-- ACTIVITY --
If a line in the records below contains the word "Bundesamt", return that line.

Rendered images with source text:
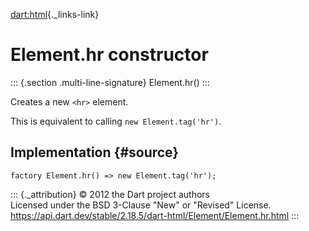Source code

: [dart:html](../../dart-html/dart-html-library){._links-link}

Element.hr constructor
======================

::: {.section .multi-line-signature}
Element.hr()
:::

Creates a new `<hr>` element.

This is equivalent to calling `new Element.tag('hr')`.

Implementation {#source}
--------------

``` {.language-dart data-language="dart"}
factory Element.hr() => new Element.tag('hr');
```

::: {._attribution}
© 2012 the Dart project authors\
Licensed under the BSD 3-Clause \"New\" or \"Revised\" License.\
<https://api.dart.dev/stable/2.18.5/dart-html/Element/Element.hr.html>
:::
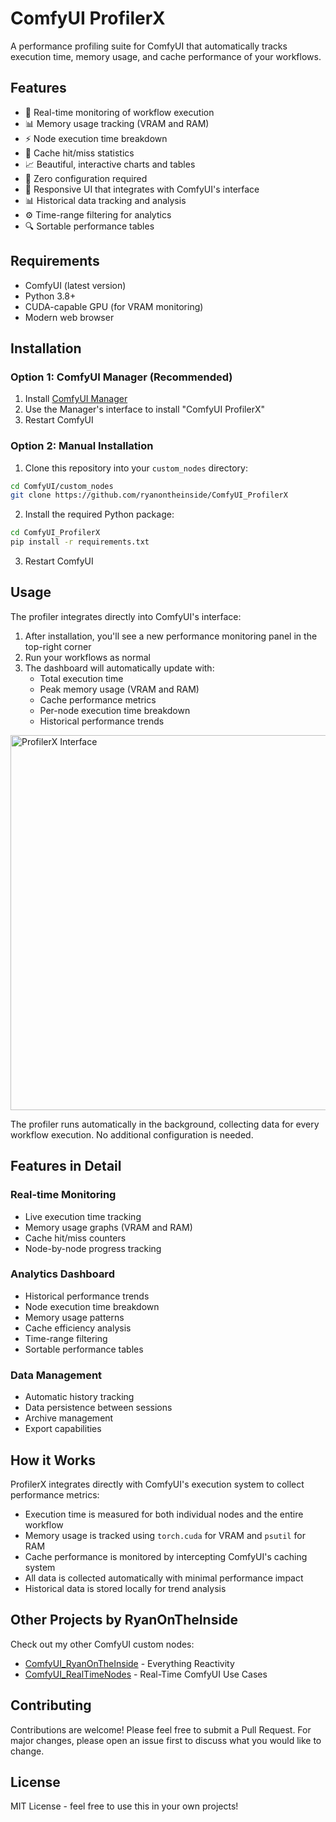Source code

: # ComfyUI ProfilerX

A performance profiling suite for ComfyUI that automatically tracks execution time, memory usage, and cache performance of your workflows.

## Features

- 🔄 Real-time monitoring of workflow execution
- 📊 Memory usage tracking (VRAM and RAM)
- ⚡ Node execution time breakdown
- 💾 Cache hit/miss statistics
- 📈 Beautiful, interactive charts and tables
- 🎯 Zero configuration required
- 📱 Responsive UI that integrates with ComfyUI's interface
- 📊 Historical data tracking and analysis
- ⚙️ Time-range filtering for analytics
- 🔍 Sortable performance tables

## Requirements

- ComfyUI (latest version)
- Python 3.8+
- CUDA-capable GPU (for VRAM monitoring)
- Modern web browser

## Installation

### Option 1: ComfyUI Manager (Recommended)
1. Install [ComfyUI Manager](https://github.com/ltdrdata/ComfyUI-Manager)
2. Use the Manager's interface to install "ComfyUI ProfilerX"
3. Restart ComfyUI

### Option 2: Manual Installation
1. Clone this repository into your `custom_nodes` directory:
```bash
cd ComfyUI/custom_nodes
git clone https://github.com/ryanontheinside/ComfyUI_ProfilerX
```

2. Install the required Python package:
```bash
cd ComfyUI_ProfilerX
pip install -r requirements.txt
```

3. Restart ComfyUI

## Usage

The profiler integrates directly into ComfyUI's interface:

1. After installation, you'll see a new performance monitoring panel in the top-right corner
2. Run your workflows as normal
3. The dashboard will automatically update with:
   - Total execution time
   - Peak memory usage (VRAM and RAM)
   - Cache performance metrics
   - Per-node execution time breakdown
   - Historical performance trends

<img src="https://github.com/user-attachments/assets/4dd514a4-8d52-4047-9f2c-3588a669e2c9" alt="ProfilerX Interface" width="600">

The profiler runs automatically in the background, collecting data for every workflow execution. No additional configuration is needed.

## Features in Detail

### Real-time Monitoring
- Live execution time tracking
- Memory usage graphs (VRAM and RAM)
- Cache hit/miss counters
- Node-by-node progress tracking

### Analytics Dashboard
- Historical performance trends
- Node execution time breakdown
- Memory usage patterns
- Cache efficiency analysis
- Time-range filtering
- Sortable performance tables

### Data Management
- Automatic history tracking
- Data persistence between sessions
- Archive management
- Export capabilities

## How it Works

ProfilerX integrates directly with ComfyUI's execution system to collect performance metrics:

- Execution time is measured for both individual nodes and the entire workflow
- Memory usage is tracked using `torch.cuda` for VRAM and `psutil` for RAM
- Cache performance is monitored by intercepting ComfyUI's caching system
- All data is collected automatically with minimal performance impact
- Historical data is stored locally for trend analysis

## Other Projects by RyanOnTheInside

Check out my other ComfyUI custom nodes:

- [ComfyUI_RyanOnTheInside](https://github.com/RyanOnTheInside/ComfyUI_RyanOnTheInside) - Everything Reactivity
- [ComfyUI_RealTimeNodes](https://github.com/RyanOnTheInside/ComfyUI_RealTimeNodes) - Real-Time ComfyUI Use Cases

## Contributing

Contributions are welcome! Please feel free to submit a Pull Request. For major changes, please open an issue first to discuss what you would like to change.

## License

MIT License - feel free to use this in your own projects!

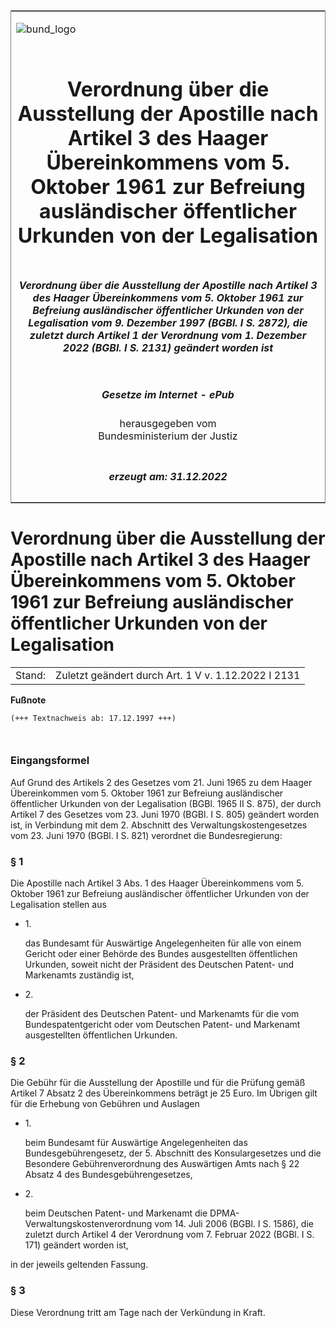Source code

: <span id="DECKBLATT.html"></span>

<table border="0" frame="border" width="100%">

<tr valign="top">

<td align="left">

![bund\_logo](BfJ_2021_Web_de_de.gif)

</td>

<td align="right">

 

</td>

</tr>

<tr align="center" valign="middle">

<td colspan="2">

# Verordnung über die Ausstellung der Apostille nach Artikel 3 des Haager Übereinkommens vom 5. Oktober 1961 zur Befreiung ausländischer öffentlicher Urkunden von der Legalisation

</td>

</tr>

<tr align="center" valign="middle">

<td colspan="2">

##### Verordnung über die Ausstellung der Apostille nach Artikel 3 des Haager Übereinkommens vom 5. Oktober 1961 zur Befreiung ausländischer öffentlicher Urkunden von der Legalisation vom 9. Dezember 1997 (BGBl. I S. 2872), die zuletzt durch Artikel 1 der Verordnung vom 1. Dezember 2022 (BGBl. I S. 2131) geändert worden ist

</td>

</tr>

<tr align="center" valign="middle">

<td colspan="2">

  
  

##### Gesetze im Internet - ePub  
  
herausgegeben vom  
Bundesministerium der Justiz

</td>

</tr>

<tr align="center" valign="bottom">

<td colspan="2">

  
  

##### erzeugt am: 31.12.2022

</td>

</tr>

</table>

<span id="BJNR287200997.html"></span>

# Verordnung über die Ausstellung der Apostille nach Artikel 3 des Haager Übereinkommens vom 5. Oktober 1961 zur Befreiung ausländischer öffentlicher Urkunden von der Legalisation

<div>

<div class="jnhtml">

|        |                                                     |
| ------ | --------------------------------------------------- |
| Stand: | Zuletzt geändert durch Art. 1 V v. 1.12.2022 I 2131 |

</div>

</div>

<div>

  
**Fußnote**

<div class="jnhtml">

<div>

<div class="jurAbsatz">

  

``` 
(+++ Textnachweis ab: 17.12.1997 +++)

 
```

</div>

</div>

</div>

</div>

<span id="BJNR287200997BJNE000100310.html"></span>

### Eingangsformel  

<div>

<div class="jnhtml">

<div>

<div class="jurAbsatz">

Auf Grund des Artikels 2 des Gesetzes vom 21. Juni 1965 zu dem Haager
Übereinkommen vom 5. Oktober 1961 zur Befreiung ausländischer
öffentlicher Urkunden von der Legalisation (BGBl. 1965 II S. 875), der
durch Artikel 7 des Gesetzes vom 23. Juni 1970 (BGBl. I S. 805) geändert
worden ist, in Verbindung mit dem 2. Abschnitt des
Verwaltungskostengesetzes vom 23. Juni 1970 (BGBl. I S. 821) verordnet
die Bundesregierung:

</div>

</div>

</div>

</div>

<span id="BJNR287200997BJNE000201125.html"></span>

### § 1  

<div>

<div class="jnhtml">

<div>

<div class="jurAbsatz">

Die Apostille nach Artikel 3 Abs. 1 des Haager Übereinkommens vom 5.
Oktober 1961 zur Befreiung ausländischer öffentlicher Urkunden von der
Legalisation stellen aus

  - 1\.
    
    <div style="">
    
    das Bundesamt für Auswärtige Angelegenheiten für alle von einem
    Gericht oder einer Behörde des Bundes ausgestellten öffentlichen
    Urkunden, soweit nicht der Präsident des Deutschen Patent- und
    Markenamts zuständig ist,
    
    </div>

  - 2\.
    
    <div style="">
    
    der Präsident des Deutschen Patent- und Markenamts für die vom
    Bundespatentgericht oder vom Deutschen Patent- und Markenamt
    ausgestellten öffentlichen Urkunden.
    
    </div>

</div>

</div>

</div>

</div>

<span id="BJNR287200997BJNE000307125.html"></span>

### § 2  

<div>

<div class="jnhtml">

<div>

<div class="jurAbsatz">

Die Gebühr für die Ausstellung der Apostille und für die Prüfung gemäß
Artikel 7 Absatz 2 des Übereinkommens beträgt je 25 Euro. Im Übrigen
gilt für die Erhebung von Gebühren und Auslagen

  - 1\.
    
    <div style="">
    
    beim Bundesamt für Auswärtige Angelegenheiten das
    Bundesgebührengesetz, der 5. Abschnitt des Konsulargesetzes und die
    Besondere Gebührenverordnung des Auswärtigen Amts nach § 22 Absatz 4
    des Bundesgebührengesetzes,
    
    </div>

  - 2\.
    
    <div style="">
    
    beim Deutschen Patent- und Markenamt die
    DPMA-Verwaltungskostenverordnung vom 14. Juli 2006 (BGBl. I S.
    1586), die zuletzt durch Artikel 4 der Verordnung vom 7. Februar
    2022 (BGBl. I S. 171) geändert worden ist,
    
    </div>

in der jeweils geltenden Fassung.

</div>

</div>

</div>

</div>

<span id="BJNR287200997BJNE000400310.html"></span>

### § 3  

<div>

<div class="jnhtml">

<div>

<div class="jurAbsatz">

Diese Verordnung tritt am Tage nach der Verkündung in Kraft.

</div>

</div>

</div>

</div>
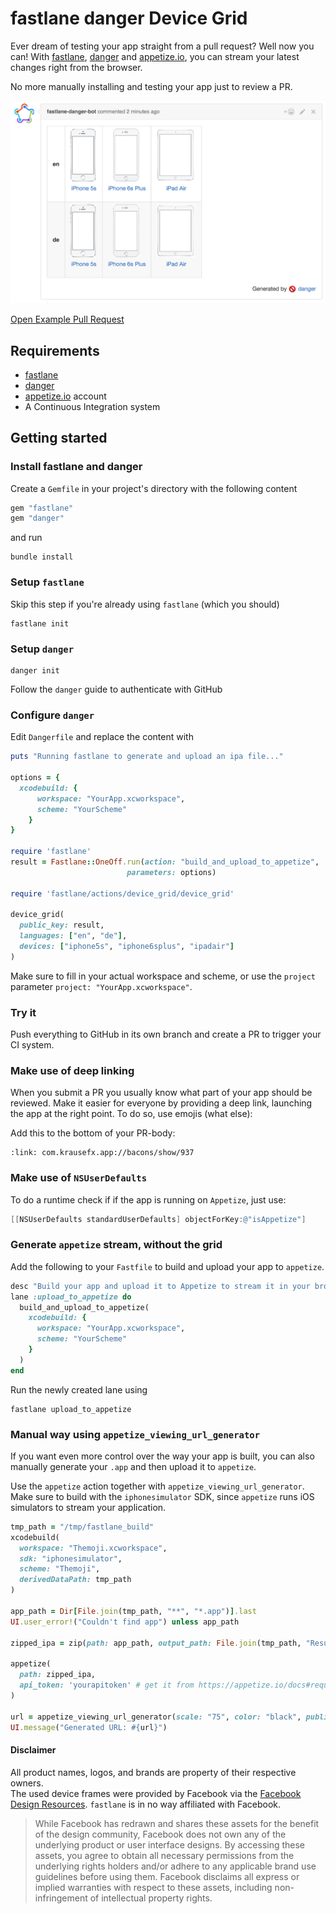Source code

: # fastlane danger Device Grid

Ever dream of testing your app straight from a pull request? Well now you can! With [fastlane](https://fastlane.tools), [danger](https://github.com/danger/danger) and [appetize.io](https://appetize.io/), you can stream your latest changes right from the browser.

No more manually installing and testing your app just to review a PR.

![assets/GridExampleScreenshot.png](assets/GridExampleScreenshot.png)

[Open Example Pull Request](https://github.com/Themoji/ios/pull/12#issuecomment-215836315)

## Requirements

- [fastlane](https://fastlane.tools)
- [danger](https://github.com/danger/danger)
- [appetize.io](https://appetize.io/) account
- A Continuous Integration system

## Getting started

### Install fastlane and danger

Create a `Gemfile` in your project's directory with the following content

```ruby
gem "fastlane"
gem "danger"
```

and run

```
bundle install
```

### Setup `fastlane`

Skip this step if you're already using `fastlane` (which you should)

```
fastlane init
```

### Setup `danger`

```
danger init
```

Follow the `danger` guide to authenticate with GitHub

### Configure `danger`

Edit `Dangerfile` and replace the content with

```ruby
puts "Running fastlane to generate and upload an ipa file..."

options = {
  xcodebuild: {
      workspace: "YourApp.xcworkspace",
      scheme: "YourScheme"
    }
}

require 'fastlane'
result = Fastlane::OneOff.run(action: "build_and_upload_to_appetize",
                          parameters: options)

require 'fastlane/actions/device_grid/device_grid'

device_grid(
  public_key: result,
  languages: ["en", "de"],
  devices: ["iphone5s", "iphone6splus", "ipadair"]
)
```

Make sure to fill in your actual workspace and scheme, or use the `project` parameter `project: "YourApp.xcworkspace"`.

### Try it

Push everything to GitHub in its own branch and create a PR to trigger your CI system. 

### Make use of deep linking

When you submit a PR you usually know what part of your app should be reviewed. Make it easier for everyone by providing a deep link, launching the app at the right point. To do so, use emojis (what else):

Add this to the bottom of your PR-body:

```
:link: com.krausefx.app://bacons/show/937
```

### Make use of `NSUserDefaults`

To do a runtime check if if the app is running on `Appetize`, just use:

```objective-c
[[NSUserDefaults standardUserDefaults] objectForKey:@"isAppetize"]
```

### Generate `appetize` stream, without the grid

Add the following to your `Fastfile` to build and upload your app to `appetize`. 

```ruby
desc "Build your app and upload it to Appetize to stream it in your browser"
lane :upload_to_appetize do
  build_and_upload_to_appetize(
    xcodebuild: {
      workspace: "YourApp.xcworkspace",
      scheme: "YourScheme"
    }
  )
end
```

Run the newly created lane using

```
fastlane upload_to_appetize
```

### Manual way using `appetize_viewing_url_generator`

If you want even more control over the way your app is built, you can also manually generate your `.app` and then upload it to `appetize`.

Use the `appetize` action together with `appetize_viewing_url_generator`. Make sure to build with the `iphonesimulator` SDK, since `appetize` runs iOS simulators to stream your application.

```ruby
tmp_path = "/tmp/fastlane_build"
xcodebuild(
  workspace: "Themoji.xcworkspace",
  sdk: "iphonesimulator",
  scheme: "Themoji",
  derivedDataPath: tmp_path
)

app_path = Dir[File.join(tmp_path, "**", "*.app")].last
UI.user_error!("Couldn't find app") unless app_path

zipped_ipa = zip(path: app_path, output_path: File.join(tmp_path, "Result.zip"))

appetize(
  path: zipped_ipa,
  api_token: 'yourapitoken' # get it from https://appetize.io/docs#request-api-token
)

url = appetize_viewing_url_generator(scale: "75", color: "black", public_key: "123123")
UI.message("Generated URL: #{url}")
```

#### Disclaimer

All product names, logos, and brands are property of their respective owners.  
The used device frames were provided by Facebook via the [Facebook Design Resources](https://facebook.github.io/design/devices.html). `fastlane` is in no way affiliated with Facebook.

> While Facebook has redrawn and shares these assets for the benefit of the design community, Facebook does not own any of the underlying product or user interface designs. By accessing these assets, you agree to obtain all necessary permissions from the underlying rights holders and/or adhere to any applicable brand use guidelines before using them. Facebook disclaims all express or implied warranties with respect to these assets, including non-infringement of intellectual property rights.
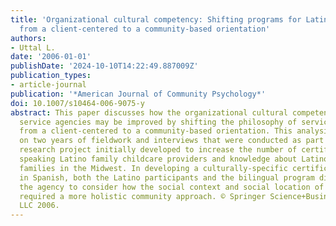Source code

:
 ```yaml
---
title: 'Organizational cultural competency: Shifting programs for Latino immigrants
  from a client-centered to a community-based orientation'
authors:
- Uttal L.
date: '2006-01-01'
publishDate: '2024-10-10T14:22:49.887009Z'
publication_types:
- article-journal
publication: '*American Journal of Community Psychology*'
doi: 10.1007/s10464-006-9075-y
abstract: This paper discusses how the organizational cultural competency of social
  service agencies may be improved by shifting the philosophy of service delivery
  from a client-centered to a community-based orientation. This analysis is based
  on two years of fieldwork and interviews that were conducted as part of an action
  research project initially developed to increase the number of certified Spanish
  speaking Latino family childcare providers and knowledge about Latino immigrant
  families in the Midwest. In developing a culturally-specific certification program
  in Spanish, both the Latino participants and the bilingual program director challenged
  the agency to consider how the social context and social location of its participants
  required a more holistic community approach. © Springer Science+Business Media,
  LLC 2006.
---
```

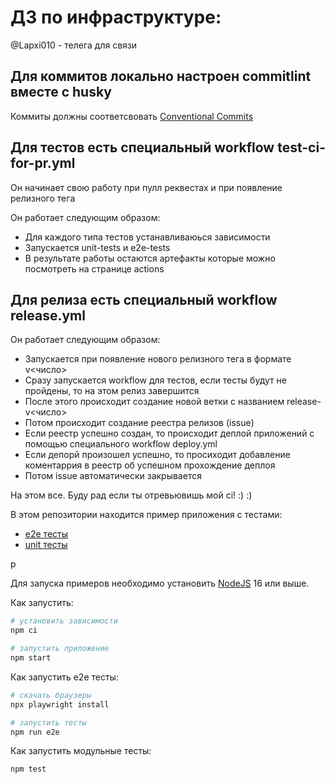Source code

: # ДЗ по инфраструктуре:
@Lapxi010 - телега для связи

## Для коммитов локально настроен commitlint вместе с husky

Коммиты должны соответсвовать [Conventional Commits](https://www.conventionalcommits.org/en/v1.0.0/)

## Для тестов есть специальный workflow test-ci-for-pr.yml

Он начинает свою работу при пулл реквестах и при появление релизного тега

Он работает следующим образом:

- Для каждого типа тестов устанавливаюься зависимости
- Запускается unit-tests и e2e-tests
- В результате работы остаются артефакты которые можно посмотреть на странице actions

## Для релиза есть специальный workflow release.yml

Он работает следующим образом:

- Запускается при появление нового релизного тега в формате v<число>
- Сразу запускается workflow для тестов, если тесты будут не пройдены, то на этом релиз завершится
- После этого происходит создание новой ветки с названием release-v<число>
- Потом происходит создание реестра релизов (issue)
- Если реестр успешно создан, то проиcходит деплой приложений с помощью специального workflow deploy.yml
- Если депорй произошел успешно, то просиходит добавление коментаррия в реестр об успешном прохождение деплоя
- Потом issue автоматически закрывается

На этом все. Буду рад если ты отревьювишь мой ci! :) :)

В этом репозитории находится пример приложения с тестами:

- [e2e тесты](e2e/example.spec.ts)
- [unit тесты](src/example.test.tsx)

р

Для запуска примеров необходимо установить [NodeJS](https://nodejs.org/en/download/) 16 или выше.

Как запустить:

```sh
# установить зависимости
npm ci

# запустить приложение
npm start
```

Как запустить e2e тесты:

```sh
# скачать браузеры
npx playwright install

# запустить тесты
npm run e2e
```

Как запустить модульные тесты:

```sh
npm test
```
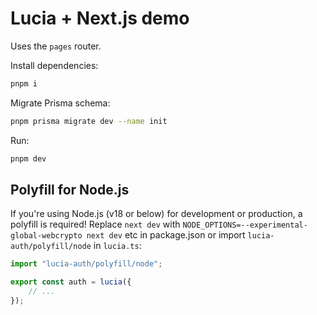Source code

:# Lucia + Next.js demo

Uses the `pages` router.

Install dependencies:

```bash
pnpm i
```

Migrate Prisma schema:

```bash
pnpm prisma migrate dev --name init
```

Run:

```bash
pnpm dev
```

## Polyfill for Node.js

If you're using Node.js (v18 or below) for development or production, a polyfill is required! Replace `next dev` with `NODE_OPTIONS=--experimental-global-webcrypto next dev` etc in package.json or import `lucia-auth/polyfill/node` in `lucia.ts`:

```ts
import "lucia-auth/polyfill/node";

export const auth = lucia({
	// ...
});
```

-- THE COMPLETED TASK --
    das Bundesamt für Auswärtige Angelegenheiten für alle von einem
    beim Bundesamt für Auswärtige Angelegenheiten das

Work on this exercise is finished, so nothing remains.